In this episode, Dr. Christopher Clack offers a very detailed, deep critique of the 100% wind, water and solar model proposed by Stanford’s Mark Jacobson in 2015, and explains where the model falls short. We also discuss a recent paper by Jesse Jenkins from MIT and Samuel Thernstrom from the Energy Innovation Reform Project, which reviewed some recent papers on what “deep decarbonization” might imply for our future energy mix. This 90-minute, super-wonky chat over a few pints of IPA is guaranteed to leave you reeling…and hopefully, more informed about the best policy pathways to a mostly renewable future.
In this third episode of our mini-series on climate science, we talk with paleoclimate scientist Robert Kopp of Rutgers University about what Earth’s past climate can tell us about its future, especially where it concerns sea level rise. We also discuss his research on the relationship between climate science and the economy, and how a transdisciplinary approach using natural sciences, social sciences, engineering, and urban planning can help us tackle the challenges that climate change poses to the world’s coastlines…and how tools like the social cost of carbon and appropriate discount rates can help address those challenges, from New Jersey to Florida, no matter what Trump does with federal policy. Finally, we discuss how ratings agencies and risk adjustors need to start factoring in climate risk, and why they haven't so far.
One thing is sure about energy transition: There is no one-size-fits-all approach. As our previous episodes on individual countries showed, there are different opportunities and challenges in each place…even each US state has to find its own unique transition path. In this episode, we have a wide-ranging talk with Dr. Benjamin Sovacool of the University of Sussex about a tiny fraction of his voluminous research on energy transition topics, with a focus on the speed of energy transitions, the ways that the Nordic countries of Denmark, Finland, Sweden, Norway and Iceland are going about their transitions; his outlook for CCS technology and nuclear power; the potentials and pitfalls of nuclear power and the potential for distributed energy resources to displace nuclear; and we’ll surprise him with the first-ever Energy Transition Show lightning round, in which he’ll answer 15 key questions about energy transition (which were the subject of one of his books) in under two minutes!

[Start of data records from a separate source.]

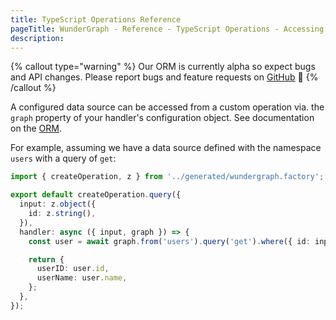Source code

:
 ```yaml
---
title: TypeScript Operations Reference
pageTitle: WunderGraph - Reference - TypeScript Operations - Accessing Data Sources from Operations
description:
---
```


{% callout type="warning" %}
Our ORM is currently alpha so expect bugs and API changes. Please report bugs and feature requests on [GitHub](https://github.com/wundergraph/wundergraph/issues/new/choose) 🙏
{% /callout %}

A configured data source can be accessed from a custom operation via. the `graph` property of your handler's configuration object. See documentation on the [ORM](/docs/features/typescript-orm).

For example, assuming we have a data source defined with the namespace `users` with a query of `get`:

```typescript
import { createOperation, z } from '../generated/wundergraph.factory';

export default createOperation.query({
  input: z.object({
    id: z.string(),
  }),
  handler: async ({ input, graph }) => {
    const user = await graph.from('users').query('get').where({ id: input.id }).exec();

    return {
      userID: user.id,
      userName: user.name,
    };
  },
});
```
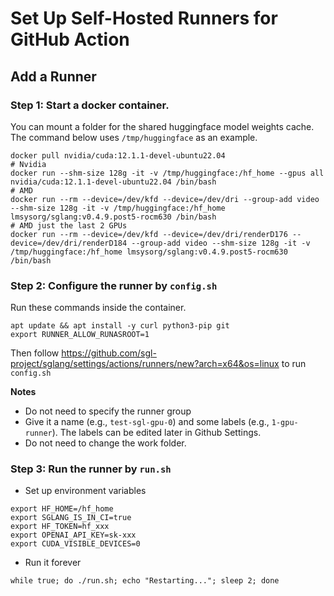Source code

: # Set Up Self-Hosted Runners for GitHub Action

## Add a Runner

### Step 1: Start a docker container.

You can mount a folder for the shared huggingface model weights cache. The command below uses `/tmp/huggingface` as an example.

```
docker pull nvidia/cuda:12.1.1-devel-ubuntu22.04
# Nvidia
docker run --shm-size 128g -it -v /tmp/huggingface:/hf_home --gpus all nvidia/cuda:12.1.1-devel-ubuntu22.04 /bin/bash
# AMD
docker run --rm --device=/dev/kfd --device=/dev/dri --group-add video --shm-size 128g -it -v /tmp/huggingface:/hf_home lmsysorg/sglang:v0.4.9.post5-rocm630 /bin/bash
# AMD just the last 2 GPUs
docker run --rm --device=/dev/kfd --device=/dev/dri/renderD176 --device=/dev/dri/renderD184 --group-add video --shm-size 128g -it -v /tmp/huggingface:/hf_home lmsysorg/sglang:v0.4.9.post5-rocm630 /bin/bash
```

### Step 2: Configure the runner by `config.sh`

Run these commands inside the container.

```
apt update && apt install -y curl python3-pip git
export RUNNER_ALLOW_RUNASROOT=1
```

Then follow https://github.com/sgl-project/sglang/settings/actions/runners/new?arch=x64&os=linux to run `config.sh`

**Notes**
- Do not need to specify the runner group
- Give it a name (e.g., `test-sgl-gpu-0`) and some labels (e.g., `1-gpu-runner`). The labels can be edited later in Github Settings.
- Do not need to change the work folder.

### Step 3: Run the runner by `run.sh`

- Set up environment variables
```
export HF_HOME=/hf_home
export SGLANG_IS_IN_CI=true
export HF_TOKEN=hf_xxx
export OPENAI_API_KEY=sk-xxx
export CUDA_VISIBLE_DEVICES=0
```

- Run it forever
```
while true; do ./run.sh; echo "Restarting..."; sleep 2; done
```
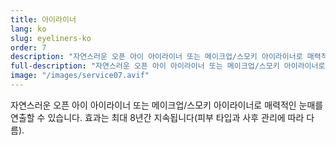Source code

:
 ```yaml
---
title: 아이라이너
lang: ko
slug: eyeliners-ko
order: 7
description: "자연스러운 오픈 아이 아이라이너 또는 메이크업/스모키 아이라이너로 매력적인 눈매 연출."
full-description: "자연스러운 오픈 아이 아이라이너 또는 메이크업/스모키 아이라이너로 매력적인 눈매를 연출할 수 있습니다. 효과는 최대 8년간 지속됩니다(피부 타입과 사후 관리에 따라 다름)."
image: "/images/service07.avif"
---
```


자연스러운 오픈 아이 아이라이너 또는 메이크업/스모키 아이라이너로 매력적인 눈매를 연출할 수 있습니다. 효과는 최대 8년간 지속됩니다(피부 타입과 사후 관리에 따라 다름).
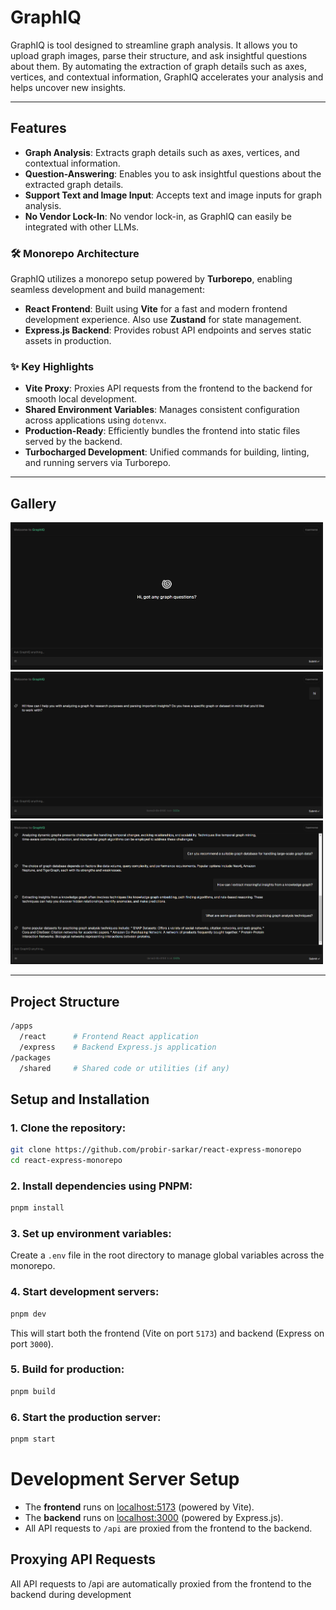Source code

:# GraphIQ

GraphIQ is tool designed to streamline graph analysis. It allows you to upload graph images, parse their structure, and ask insightful questions about them. By automating the extraction of graph details such as axes, vertices, and contextual information, GraphIQ accelerates your analysis and helps uncover new insights.

---

## Features

- **Graph Analysis**: Extracts graph details such as axes, vertices, and contextual information.
- **Question-Answering**: Enables you to ask insightful questions about the extracted graph details.
- **Support Text and Image Input**: Accepts text and image inputs for graph analysis.
- **No Vendor Lock-In**: No vendor lock-in, as GraphIQ can easily be integrated with other LLMs.

### 🛠️ Monorepo Architecture

GraphIQ utilizes a monorepo setup powered by **Turborepo**, enabling seamless development and build management:

- **React Frontend**: Built using **Vite** for a fast and modern frontend development experience. Also use **Zustand** for state management.
- **Express.js Backend**: Provides robust API endpoints and serves static assets in production.

### ✨ Key Highlights

- **Vite Proxy**: Proxies API requests from the frontend to the backend for smooth local development.
- **Shared Environment Variables**: Manages consistent configuration across applications using `dotenvx`.
- **Production-Ready**: Efficiently bundles the frontend into static files served by the backend.
- **Turbocharged Development**: Unified commands for building, linting, and running servers via Turborepo.

---

## Gallery

<img src="./assets/demo/screen-1.png" alt="screen-intro" width="500" />
<img src="./assets/demo/screen-2.png" alt="inital-chat" width="500" />
<img src="./assets/demo/screen-3.png" alt="chat-window" width="500" />

---

## Project Structure

```bash
/apps
  /react      # Frontend React application
  /express    # Backend Express.js application
/packages
  /shared     # Shared code or utilities (if any)
```

## Setup and Installation

### 1. Clone the repository:

```bash
git clone https://github.com/probir-sarkar/react-express-monorepo
cd react-express-monorepo
```

### 2. Install dependencies using PNPM:

```bash
pnpm install
```

### 3. Set up environment variables:

Create a `.env` file in the root directory to manage global variables across the monorepo.

### 4. Start development servers:

```bash
pnpm dev
```

This will start both the frontend (Vite on port `5173`) and backend (Express on port `3000`).

### 5. Build for production:

```bash
pnpm build
```

### 6. Start the production server:

```bash
pnpm start
```

# Development Server Setup

- The **frontend** runs on [localhost:5173](http://localhost:5173) (powered by Vite).
- The **backend** runs on [localhost:3000](http://localhost:3000) (powered by Express.js).
- All API requests to `/api` are proxied from the frontend to the backend.

## Proxying API Requests

All API requests to /api are automatically proxied from the frontend to the backend during development
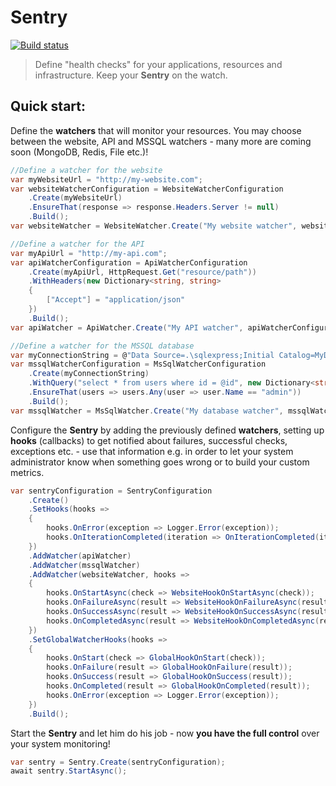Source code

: # Sentry

[![Build status](https://ci.appveyor.com/api/projects/status/47l3ldatuj526tf5/branch/master?svg=true)](https://ci.appveyor.com/project/spetz/sentry/branch/master)

> Define "health checks" for your applications, resources and
> infrastructure. Keep your **Sentry** on the watch.

**Quick start**:
----------------

Define the **watchers** that will monitor your resources. You may choose between the website, API and MSSQL watchers - many more are coming soon (MongoDB, Redis, File etc.)!
```csharp
//Define a watcher for the website 
var myWebsiteUrl = "http://my-website.com";
var websiteWatcherConfiguration = WebsiteWatcherConfiguration
    .Create(myWebsiteUrl)
    .EnsureThat(response => response.Headers.Server != null)
    .Build();
var websiteWatcher = WebsiteWatcher.Create("My website watcher", websiteWatcherConfiguration);

//Define a watcher for the API 
var myApiUrl = "http://my-api.com";
var apiWatcherConfiguration = ApiWatcherConfiguration
    .Create(myApiUrl, HttpRequest.Get("resource/path"))
    .WithHeaders(new Dictionary<string, string>
    {
        ["Accept"] = "application/json"
    })
    .Build();
var apiWatcher = ApiWatcher.Create("My API watcher", apiWatcherConfiguration);

//Define a watcher for the MSSQL database 
var myConnectionString = @"Data Source=.\sqlexpress;Initial Catalog=MyDatabase;Integrated Security=True";
var mssqlWatcherConfiguration = MsSqlWatcherConfiguration
    .Create(myConnectionString)
    .WithQuery("select * from users where id = @id", new Dictionary<string, object> {["id"] = 1})
    .EnsureThat(users => users.Any(user => user.Name == "admin"))
    .Build();
var mssqlWatcher = MsSqlWatcher.Create("My database watcher", mssqlWatcherConfiguration);
```

Configure the **Sentry** by adding the previously defined **watchers**, setting up **hooks** (callbacks) to get notified about failures, successful checks, exceptions etc. - use that information e.g. in order to let your system administrator know when something goes wrong or to build your custom metrics.
```csharp
var sentryConfiguration = SentryConfiguration
    .Create()
    .SetHooks(hooks =>
    {
        hooks.OnError(exception => Logger.Error(exception));
        hooks.OnIterationCompleted(iteration => OnIterationCompleted(iteration));
    })
    .AddWatcher(apiWatcher)
    .AddWatcher(mssqlWatcher)
    .AddWatcher(websiteWatcher, hooks =>
    {
        hooks.OnStartAsync(check => WebsiteHookOnStartAsync(check));
        hooks.OnFailureAsync(result => WebsiteHookOnFailureAsync(result));
        hooks.OnSuccessAsync(result => WebsiteHookOnSuccessAsync(result));
        hooks.OnCompletedAsync(result => WebsiteHookOnCompletedAsync(result));
    })
    .SetGlobalWatcherHooks(hooks =>
    {
        hooks.OnStart(check => GlobalHookOnStart(check));
        hooks.OnFailure(result => GlobalHookOnFailure(result));
        hooks.OnSuccess(result => GlobalHookOnSuccess(result));
        hooks.OnCompleted(result => GlobalHookOnCompleted(result));
        hooks.OnError(exception => Logger.Error(exception));
    })
    .Build();
```

Start the **Sentry** and let him do his job - now **you have the full control** over your system monitoring!
```csharp
var sentry = Sentry.Create(sentryConfiguration);
await sentry.StartAsync();
```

What are the legal issues around new proposed subsidies for nuclear and coal plants? What are the new ways in which the authority of the Federal Energy Regulatory Commission (FERC) has to be distinguished from the authority of the states? Are states with economically challenged power generators sliding toward unintentional re-regulation, or will FERC and the courts step in to protect structured markets? And why is PURPA, the federal law that has undergirded renewable procurement since 1978, under fresh attack? In this episode, we explore these deep, dark, yet important and very contemporary legal questions with a Senior Fellow in Electricity Law at the Harvard Law School Environmental Policy Initiative. In addition to our deep dive on PURPA and around-market reforms, we’ll also discuss some of the likely implications of Trump’s new direction in energy policy, implications for the Clean Power Plan, and how the federal government’s leadership role on climate might be changing.